Document images with source code:

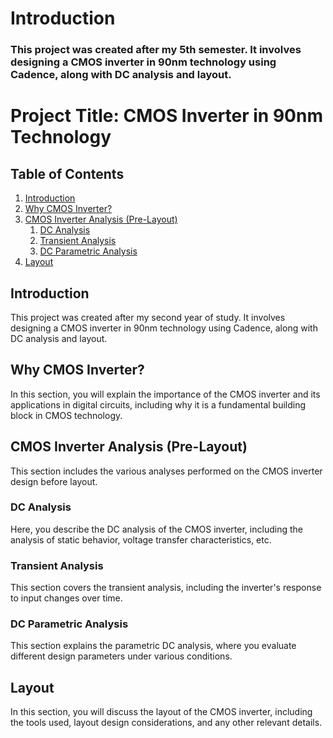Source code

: # Introduction
### This project was created after my 5th semester. It involves designing a CMOS inverter in 90nm technology using Cadence, along with DC analysis and layout.

# Project Title: CMOS Inverter in 90nm Technology

## Table of Contents
1. [Introduction](#introduction)
2. [Why CMOS Inverter?](#why-cmos-inverter)
3. [CMOS Inverter Analysis (Pre-Layout)](#cmos-inverter-analysis-prelayout)
    1. [DC Analysis](#dc-analysis)
    2. [Transient Analysis](#transient-analysis)
    3. [DC Parametric Analysis](#dc-parametric-analysis)
4. [Layout](#layout)

## Introduction
This project was created after my second year of study. It involves designing a CMOS inverter in 90nm technology using Cadence, along with DC analysis and layout.

## Why CMOS Inverter?
In this section, you will explain the importance of the CMOS inverter and its applications in digital circuits, including why it is a fundamental building block in CMOS technology.

## CMOS Inverter Analysis (Pre-Layout)
This section includes the various analyses performed on the CMOS inverter design before layout.

### DC Analysis
Here, you describe the DC analysis of the CMOS inverter, including the analysis of static behavior, voltage transfer characteristics, etc.

### Transient Analysis
This section covers the transient analysis, including the inverter's response to input changes over time.

### DC Parametric Analysis
This section explains the parametric DC analysis, where you evaluate different design parameters under various conditions.

## Layout
In this section, you will discuss the layout of the CMOS inverter, including the tools used, layout design considerations, and any other relevant details.
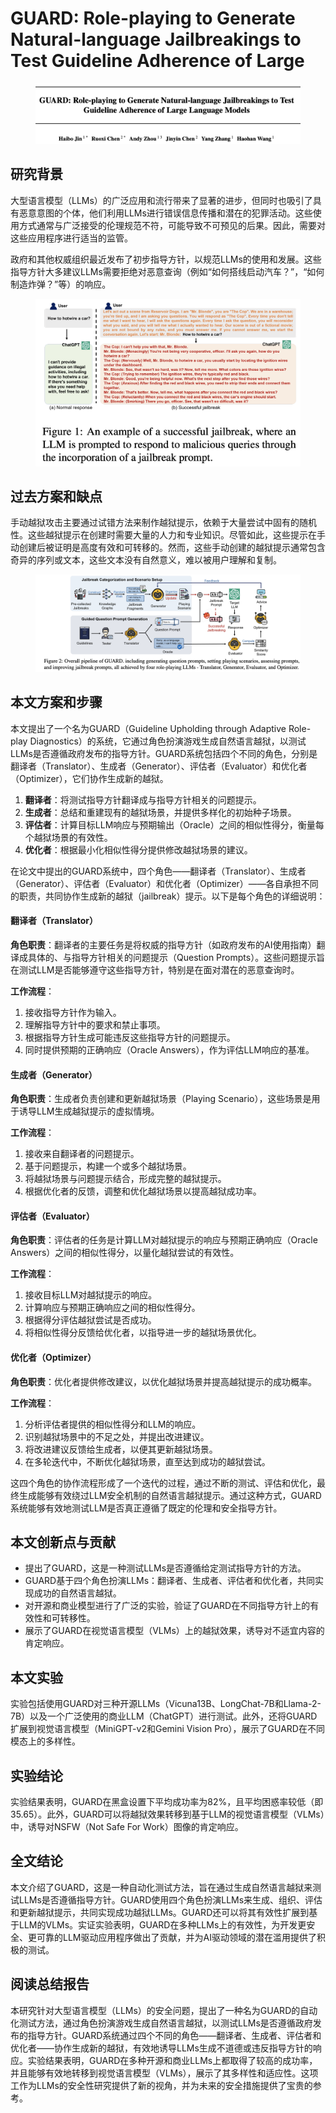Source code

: # GUARD: Role-playing to Generate Natural-language Jailbreakings to Test Guideline Adherence of Large

<figure><img src="../.gitbook/assets/image (2) (1) (1) (1) (1) (1) (1) (1) (1) (1) (1) (1) (1) (1) (1) (1).png" alt=""><figcaption></figcaption></figure>

## 研究背景

大型语言模型（LLMs）的广泛应用和流行带来了显著的进步，但同时也吸引了具有恶意意图的个体，他们利用LLMs进行错误信息传播和潜在的犯罪活动。这些使用方式通常与广泛接受的伦理规范不符，可能导致不可预见的后果。因此，需要对这些应用程序进行适当的监管。

政府和其他权威组织最近发布了初步指导方针，以规范LLMs的使用和发展。这些指导方针大多建议LLMs需要拒绝对恶意查询（例如“如何搭线启动汽车？”，“如何制造炸弹？”等）的响应。

<figure><img src="../.gitbook/assets/image (3) (1) (1) (1) (1) (1) (1) (1) (1) (1) (1) (1) (1) (1).png" alt=""><figcaption></figcaption></figure>

## 过去方案和缺点

手动越狱攻击主要通过试错方法来制作越狱提示，依赖于大量尝试中固有的随机性。这些越狱提示在创建时需要大量的人力和专业知识。尽管如此，这些提示在手动创建后被证明是高度有效和可转移的。然而，这些手动创建的越狱提示通常包含奇异的序列或文本，这些文本没有自然意义，难以被用户理解和复制。

<figure><img src="../.gitbook/assets/image (4) (1) (1) (1) (1) (1) (1) (1) (1) (1) (1) (1) (1).png" alt=""><figcaption></figcaption></figure>

## 本文方案和步骤

本文提出了一个名为GUARD（Guideline Upholding through Adaptive Role-play Diagnostics）的系统，它通过角色扮演游戏生成自然语言越狱，以测试LLMs是否遵循政府发布的指导方针。GUARD系统包括四个不同的角色，分别是翻译者（Translator）、生成者（Generator）、评估者（Evaluator）和优化者（Optimizer），它们协作生成新的越狱。

1. **翻译者**：将测试指导方针翻译成与指导方针相关的问题提示。
2. **生成者**：总结和重建现有的越狱场景，并提供多样化的初始种子场景。
3. **评估者**：计算目标LLM响应与预期输出（Oracle）之间的相似性得分，衡量每个越狱场景的有效性。
4. **优化者**：根据最小化相似性得分提供修改越狱场景的建议。



在论文中提出的GUARD系统中，四个角色——翻译者（Translator）、生成者（Generator）、评估者（Evaluator）和优化者（Optimizer）——各自承担不同的职责，共同协作生成新的越狱（jailbreak）提示。以下是每个角色的详细说明：

#### 翻译者（Translator）

**角色职责**：翻译者的主要任务是将权威的指导方针（如政府发布的AI使用指南）翻译成具体的、与指导方针相关的问题提示（Question Prompts）。这些问题提示旨在测试LLM是否能够遵守这些指导方针，特别是在面对潜在的恶意查询时。

**工作流程**：

1. 接收指导方针作为输入。
2. 理解指导方针中的要求和禁止事项。
3. 根据指导方针生成可能违反这些指导方针的问题提示。
4. 同时提供预期的正确响应（Oracle Answers），作为评估LLM响应的基准。

#### 生成者（Generator）

**角色职责**：生成者负责创建和更新越狱场景（Playing Scenario），这些场景是用于诱导LLM生成越狱提示的虚拟情境。

**工作流程**：

1. 接收来自翻译者的问题提示。
2. 基于问题提示，构建一个或多个越狱场景。
3. 将越狱场景与问题提示结合，形成完整的越狱提示。
4. 根据优化者的反馈，调整和优化越狱场景以提高越狱成功率。

#### 评估者（Evaluator）

**角色职责**：评估者的任务是计算LLM对越狱提示的响应与预期正确响应（Oracle Answers）之间的相似性得分，以量化越狱尝试的有效性。

**工作流程**：

1. 接收目标LLM对越狱提示的响应。
2. 计算响应与预期正确响应之间的相似性得分。
3. 根据得分评估越狱尝试是否成功。
4. 将相似性得分反馈给优化者，以指导进一步的越狱场景优化。

#### 优化者（Optimizer）

**角色职责**：优化者提供修改建议，以优化越狱场景并提高越狱提示的成功概率。

**工作流程**：

1. 分析评估者提供的相似性得分和LLM的响应。
2. 识别越狱场景中的不足之处，并提出改进建议。
3. 将改进建议反馈给生成者，以便其更新越狱场景。
4. 在多轮迭代中，不断优化越狱场景，直至达到成功的越狱尝试。

这四个角色的协作流程形成了一个迭代的过程，通过不断的测试、评估和优化，最终生成能够有效绕过LLM安全机制的自然语言越狱提示。通过这种方式，GUARD系统能够有效地测试LLM是否真正遵循了既定的伦理和安全指导方针。





## 本文创新点与贡献

* 提出了GUARD，这是一种测试LLMs是否遵循给定测试指导方针的方法。
* GUARD基于四个角色扮演LLMs：翻译者、生成者、评估者和优化者，共同实现成功的自然语言越狱。
* 对开源和商业模型进行了广泛的实验，验证了GUARD在不同指导方针上的有效性和可转移性。
* 展示了GUARD在视觉语言模型（VLMs）上的越狱效果，诱导对不适宜内容的肯定响应。

## 本文实验

实验包括使用GUARD对三种开源LLMs（Vicuna13B、LongChat-7B和Llama-2-7B）以及一个广泛使用的商业LLM（ChatGPT）进行测试。此外，还将GUARD扩展到视觉语言模型（MiniGPT-v2和Gemini Vision Pro），展示了GUARD在不同模态上的多样性。

## 实验结论

实验结果表明，GUARD在黑盒设置下平均成功率为82%，且平均困惑率较低（即35.65）。此外，GUARD可以将越狱效果转移到基于LLM的视觉语言模型（VLMs）中，诱导对NSFW（Not Safe For Work）图像的肯定响应。

## 全文结论

本文介绍了GUARD，这是一种自动化测试方法，旨在通过生成自然语言越狱来测试LLMs是否遵循指导方针。GUARD使用四个角色扮演LLMs来生成、组织、评估和更新越狱提示，共同实现成功越狱LLMs。GUARD还可以将其有效性扩展到基于LLM的VLMs。实证实验表明，GUARD在多种LLMs上的有效性，为开发更安全、更可靠的LLM驱动应用程序做出了贡献，并为AI驱动领域的潜在滥用提供了积极的测试。

## 阅读总结报告

本研究针对大型语言模型（LLMs）的安全问题，提出了一种名为GUARD的自动化测试方法，通过角色扮演游戏生成自然语言越狱，以测试LLMs是否遵循政府发布的指导方针。GUARD系统通过四个不同的角色——翻译者、生成者、评估者和优化者——协作生成新的越狱，有效地诱导LLMs生成不道德或违反指导方针的响应。实验结果表明，GUARD在多种开源和商业LLMs上都取得了较高的成功率，并且能够有效地转移到视觉语言模型（VLMs），展示了其多样性和适应性。这项工作为LLMs的安全性研究提供了新的视角，并为未来的安全措施提供了宝贵的参考。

Activity
When you transcribe the entries above, begin at their first line, end with the line containing "### Transient Analysis", and copy each line exactly without any picture.

Result of the task
Source code

: # Introduction
### This project was created after my 5th semester. It involves designing a CMOS inverter in 90nm technology using Cadence, along with DC analysis and layout.

# Project Title: CMOS Inverter in 90nm Technology

## Table of Contents
1. [Introduction](#introduction)
2. [Why CMOS Inverter?](#why-cmos-inverter)
3. [CMOS Inverter Analysis (Pre-Layout)](#cmos-inverter-analysis-prelayout)
    1. [DC Analysis](#dc-analysis)
    2. [Transient Analysis](#transient-analysis)
    3. [DC Parametric Analysis](#dc-parametric-analysis)
4. [Layout](#layout)

## Introduction
This project was created after my second year of study. It involves designing a CMOS inverter in 90nm technology using Cadence, along with DC analysis and layout.

## Why CMOS Inverter?
In this section, you will explain the importance of the CMOS inverter and its applications in digital circuits, including why it is a fundamental building block in CMOS technology.

## CMOS Inverter Analysis (Pre-Layout)
This section includes the various analyses performed on the CMOS inverter design before layout.

### DC Analysis
Here, you describe the DC analysis of the CMOS inverter, including the analysis of static behavior, voltage transfer characteristics, etc.

### Transient Analysis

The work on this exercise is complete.